Usage of a single global clock has proven to be highly unreliable in distributed settings due to various synchronisation issues caused by independent tick rates in the distributed system. Hence ordering of events in distributed systems is essentially very important. The system thereby needs an invariant to judge the ordering of the events. Causality is an important theory that loosely states that a cause always precedes the effect for an event. For events to be causally linked to each other Lamport has defined the term Partial Ordering where an event e1 could be the cause of e2:

  • if they happened on the same node in the system and e1 happened before e2 or

  • if happened in different nodes, e2 somehow knows that e1 has happened before due to some message that some other node has sent about e1 to the node on e2

If we cannot deduce the ordering of the two events, it simply means that they are concurrent.

Over the course, various techniques like Vector Clocks and Matrix Clocks have been designed to identify the partial ordering between events. One of the major disadvantages of these causality tracking techniques is that these implementations have been designed under the assumption of a fixed, well known, set of nodes. These causality tracking techniques are unsuitable in a dynamic setting where the number of nodes in the system is highly variant. There have been various proposals for such systems which accommodate dynamic creation and termination of nodes in a system. However, most of them were either practically impossible or did not support localised termination of a node. Localised termination essentially implies that all the active nodes must agree to terminate a specific node. Even if there is a single node that is unreachable, termination stalls.

Hence this situation calls for a model which would generalise the Vector Clocks to a dynamic system. The following section discusses the shortcomings of vector clocks and how they are unsuitable in certain situations. Section 3 discusses the basic architecture of Interval Tree Clocks. Section 4 deals with how causality is determined in this setup. Section 5 addresses a few trivial but interesting questions that I had stumbled on reading the paper.

Issues with Vector Clocks and workarounds#

To provide a perfect causal ordering we would need a data structure that would essentially capture

  • its local progress

  • a representation of global time

Vector Clock is a structure where the global time is represented by an n-dimensional vector. Charron-Bost showed that the dimension of vector clocks cannot be less than n, for causality to hold.
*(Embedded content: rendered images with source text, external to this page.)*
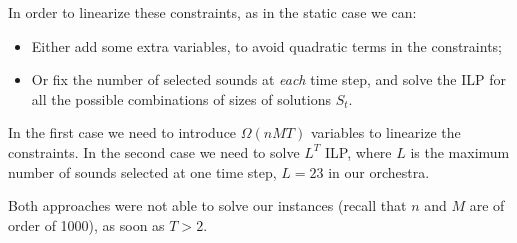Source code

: \documentclass[a4paper]{book}
\begin{document}
In order to linearize these constraints, as in the static case we can:
\begin{itemize}
    \item Either add some extra variables, to avoid quadratic terms in the constraints;
    \item Or fix the number of selected sounds at {\it each} time step, and solve the ILP for all the possible combinations of sizes of solutions $S_t$.
\end{itemize}
In the first case we need to introduce $\Omega(nMT)$ variables to linearize the constraints. In the second case we need to solve $L^T$ ILP, where $L$ is the maximum number of sounds selected at one time step, $L=23$ in our orchestra.

Both approaches were not able to solve our instances (recall that $n$ and $M$ are of order of 1000), as soon as $T>2$. 






\end{document}
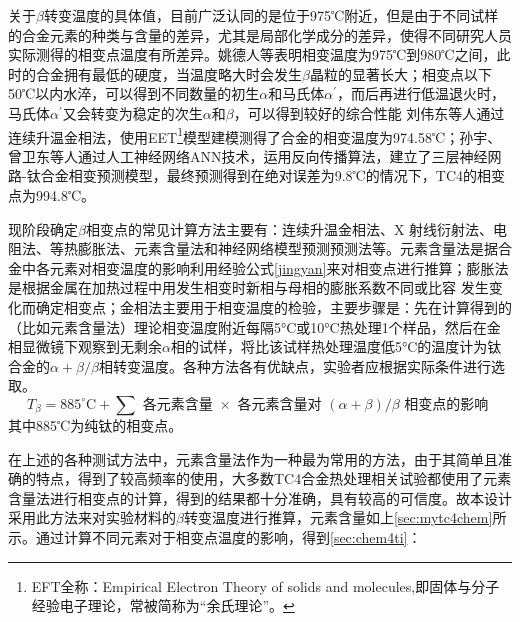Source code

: 关于$\beta$转变温度的具体值，目前广泛认同的是位于975℃附近，但是由于不同试样的合金元素的种类与含量的差异，尤其是局部化学成分的差异，使得不同研究人员实际测得的相变点温度有所差异\cite{wangtaoTC4hejinxiangbianwendujiancezhongjieguobuyizhiyuanyinfenxi2013}。姚德人等\cite{yaoderenTc4taihejinxiangbiandiandeceding1975}表明相变温度为975℃到980℃之间，此时的合金拥有最低的硬度，当温度略大时会发生$\beta$晶粒的显著长大；相变点以下50℃以内水淬，可以得到不同数量的初生$ \alpha $和马氏体$ \alpha^{\prime} $，而后再进行低温退火时，马氏体$ \alpha^{\prime} $又会转变为稳定的次生$ \alpha$和$ \beta $，可以得到较好的综合性能%
刘伟东等人\cite{liuweidongTC4hejinVzhuanbianwendudejinxiangfacedingyulilunjisuan2014}通过连续升温金相法，使用EET\footnote{EFT全称：Empirical Electron Theory of solids and molecules,即固体与分子经验电子理论，常被简称为“余氏理论”。}模型建模测得了\ti 合金的相变温度为974.58℃；孙宇、曾卫东等人\cite{sunyuYingyongrengongshenjingwangluoyanjiuhuaxueyuansuduitaihejinxiangbiandiandeyingxiang2010}通过人工神经网络ANN技术，运用反向传播算法，建立了三层神经网路-钛合金相变预测模型，最终预测得到在绝对误差为9.8℃的情况下，TC4的相变点为994.8℃。

现阶段确定$ \beta $相变点的常见计算方法\cite{zhuhongTaihejinaVxiangbiandiandejizhongceshifangfatantao2013}主要有：连续升温金相法、X 射线衍射法、电阻法、等热膨胀法、元素含量法和神经网络模型预测预测法\cite{renchiqiangGurongshixiaoduiTC4taihejinxianweizuzhihelixuexingnengdeyingxiang2022}等。元素含量法是据合金中各元素对相变温度的影响\cite{ananyaLocationBasedIntelligent2011}利用经验公式\ref{jingyan}来对相变点进行推算；膨胀法是根据金属在加热过程中用发生相变时新相与母相的膨胀系数不同或比容 发生变化而确定相变点；金相法主要用于相变温度的检验，主要步骤是：先在计算得到的（比如元素含量法）理论相变温度附近每隔5°C或10°C热处理1个样品，然后在金相显微镜下观察到无剩余$\alpha$相的试样，将比该试样热处理温度低5°C的温度计为钛合金的$\alpha+\beta/\beta$相转变温度。各种方法各有优缺点，实验者应根据实际条件进行选取。
\begin{equation}
	T_\beta=885^{\circ} \mathrm{C}+\sum \textit{ 各元素含量 } \times \textit{ 各元素含量对 }(\alpha+\beta) / \beta \textit{ 相变点的影响 }
	\label{jingyan}
\end{equation}
其中885℃为纯钛的相变点。

在上述的各种测试方法中，元素含量法作为一种最为常用的方法，由于其简单且准确的特点，得到了较高频率的使用，大多数TC4合金热处理相关试验都使用了元素含量法进行相变点的计算\cite{LiuLeiTi6Al4VTaiHeJinBuTongReChuLiFangFaDeShiYanYuFuHeCaiLiaoLiXueXingNengFenXi2022,zouhaibeiTC4taihejinrechuliqianghuagongyijixiangbianhangweiyanjiu2019,liutaoRechuliduiTC4taihejindongtailixuexingnengheweiguanzuzhideyingxiang,baoxuechunRechuligongyiduiTC4taihejinzuzhihelixuexingnengdeyingxiang2019,wangpuqiangButongrechuligongyixiajiguangzengcaizhizaoTC4taihejinzuzhiyuxingnengyanjiujinzhan2020}，得到的结果都十分准确，具有较高的可信度。故本设计采用此方法来对实验材料的$\beta$转变温度进行推算，元素含量如上\ref{sec:mytc4chem}所示。通过计算不同元素对于相变点温度的影响，得到\ref{sec:chem4ti}：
If the number of tasks to perform increases to a larger number, this data structure would essentially require carrying a lot of vectors to determine the ordering between two events. This overhead grows linearly with the number of nodes in the system and when there are thousands of nodes in the system, the message size becomes huge even if there are only a few events occurring in a few nodes. There have been various optimisations to reduce the communication bandwidth in this regard. But according to the results by Charron-Bost we would still have to deal with vectors of size n. We can hence conclude that:

  • Vector Clocks are an accurate representation of causality.

  • Even with the optimisations on the Vector Clock algorithm, identifying causality through event timestamps is a complex task in a dynamic setting.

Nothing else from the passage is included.